Dans le film très réussi d'Andrea Arnold, «Fish Tank», il y a un moment particulièrement fort, celui où, spontanément, sans crier gare, Mia, 15 ans (Katie Jarvis, formidable), sa petite sœur et leur mère (Kierston Wareing), dansent ensemble dans la cuisine, sur un rythme qui les contraint à être synchrones dans le mouvement: c'est la seule fois, dans le film, où la mère — toujours hostile et négative à l'égard de quelqu'un qu'elle n'a pas désiré — et sa fille aînée partagent quelque chose en commun.
Mia est en rébellion permanente et son langage l'illustre de manière très crue, comme une barrière de protection qu'elle élève contre ceux qui l'entourent ou qu'elle rencontre. Le décor est celui d'une banlieue anonyme, un paysage ingrat de zone abandonnée à une population socialement exclue du cœur de la ville. Aucune concession, pourtant, de la réalisatrice à un quelconque constat sociologique. La caméra suit au plus près Mia dans ses déambulations, à sa vitesse, à ses envies, à ses haines, à sa volonté de savoir mieux danser que les autres filles, qui se bougent comme des «thons», ou même à sa mère, qui se trémousse plus qu'elle ne suit un mouvement construit.

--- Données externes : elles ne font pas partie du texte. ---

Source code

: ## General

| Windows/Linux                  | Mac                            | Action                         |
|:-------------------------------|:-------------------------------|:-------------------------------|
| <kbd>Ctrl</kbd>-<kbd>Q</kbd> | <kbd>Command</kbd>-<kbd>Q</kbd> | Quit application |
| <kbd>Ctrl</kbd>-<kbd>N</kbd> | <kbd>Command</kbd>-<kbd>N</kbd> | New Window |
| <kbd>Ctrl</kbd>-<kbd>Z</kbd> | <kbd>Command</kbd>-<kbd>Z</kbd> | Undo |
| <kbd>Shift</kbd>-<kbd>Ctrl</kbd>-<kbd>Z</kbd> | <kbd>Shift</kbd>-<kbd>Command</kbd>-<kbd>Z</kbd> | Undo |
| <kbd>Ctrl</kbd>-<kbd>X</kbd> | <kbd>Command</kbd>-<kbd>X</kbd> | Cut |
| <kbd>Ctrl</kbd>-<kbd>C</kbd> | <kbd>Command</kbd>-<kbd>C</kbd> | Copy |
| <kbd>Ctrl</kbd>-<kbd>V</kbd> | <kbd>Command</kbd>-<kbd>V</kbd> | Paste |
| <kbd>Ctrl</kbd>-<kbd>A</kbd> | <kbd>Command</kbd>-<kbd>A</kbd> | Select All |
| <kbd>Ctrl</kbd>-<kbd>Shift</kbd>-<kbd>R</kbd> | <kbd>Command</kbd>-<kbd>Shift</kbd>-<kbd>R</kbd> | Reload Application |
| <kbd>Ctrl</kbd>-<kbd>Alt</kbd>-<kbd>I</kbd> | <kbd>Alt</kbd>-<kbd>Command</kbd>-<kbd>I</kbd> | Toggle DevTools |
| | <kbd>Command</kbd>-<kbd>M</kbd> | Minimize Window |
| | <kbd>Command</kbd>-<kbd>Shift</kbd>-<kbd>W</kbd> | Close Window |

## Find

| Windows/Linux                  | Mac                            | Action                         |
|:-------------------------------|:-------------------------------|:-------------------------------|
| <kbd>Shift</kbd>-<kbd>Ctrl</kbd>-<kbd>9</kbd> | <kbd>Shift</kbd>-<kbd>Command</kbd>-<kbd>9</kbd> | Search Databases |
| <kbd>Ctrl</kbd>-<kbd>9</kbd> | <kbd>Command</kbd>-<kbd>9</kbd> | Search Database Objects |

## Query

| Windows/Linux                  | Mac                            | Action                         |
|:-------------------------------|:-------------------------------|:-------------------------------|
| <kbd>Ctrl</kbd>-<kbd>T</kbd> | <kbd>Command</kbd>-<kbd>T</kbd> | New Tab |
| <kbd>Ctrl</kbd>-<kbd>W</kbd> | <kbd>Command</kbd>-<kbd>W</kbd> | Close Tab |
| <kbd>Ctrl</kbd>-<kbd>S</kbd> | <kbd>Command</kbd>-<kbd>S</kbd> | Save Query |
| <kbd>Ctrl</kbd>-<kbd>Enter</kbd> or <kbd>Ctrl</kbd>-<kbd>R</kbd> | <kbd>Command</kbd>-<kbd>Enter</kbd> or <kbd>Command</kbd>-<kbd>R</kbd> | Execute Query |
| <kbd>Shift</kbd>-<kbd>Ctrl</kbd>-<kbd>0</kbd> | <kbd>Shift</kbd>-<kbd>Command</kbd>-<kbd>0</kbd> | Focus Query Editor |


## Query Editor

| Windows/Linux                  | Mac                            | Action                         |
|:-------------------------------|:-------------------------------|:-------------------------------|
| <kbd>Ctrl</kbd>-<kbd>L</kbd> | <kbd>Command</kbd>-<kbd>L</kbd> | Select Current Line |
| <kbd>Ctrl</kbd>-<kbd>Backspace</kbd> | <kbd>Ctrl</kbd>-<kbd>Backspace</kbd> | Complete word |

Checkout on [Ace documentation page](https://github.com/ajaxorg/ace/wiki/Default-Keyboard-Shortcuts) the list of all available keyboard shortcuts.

Un nouvel amant, Connor, vient rejoindre la mère. Hostile de prime abord, Mia se laisse amadouer par cet homme présenté par la réalisatrice comme à la fois séducteur et paternel. Comme cela arrivera à deux ou trois reprises, le rythme du film change, et le temps de l'image est presque flou, dans le premier moment, filmé au ralenti, de rapprochement physique de l'amant et de Mia. Celle-ci, endormie par la fatigue, est déshabillée par Connor et mise au lit comme une enfant qu'elle est encore. Le spectateur hésite sur les intentions de ce dernier. Rien ne se passe. Cette fois-là. Car les rapports entre Mia et Connor, présenté comme un bon père de famille bourgeoisement installé dans un quartier suffisamment résidentiel pour qu'il ne s'inquiète pas de voir sa fille faire de la patinette toute seule dans la rue, seront plus passionnés et violents.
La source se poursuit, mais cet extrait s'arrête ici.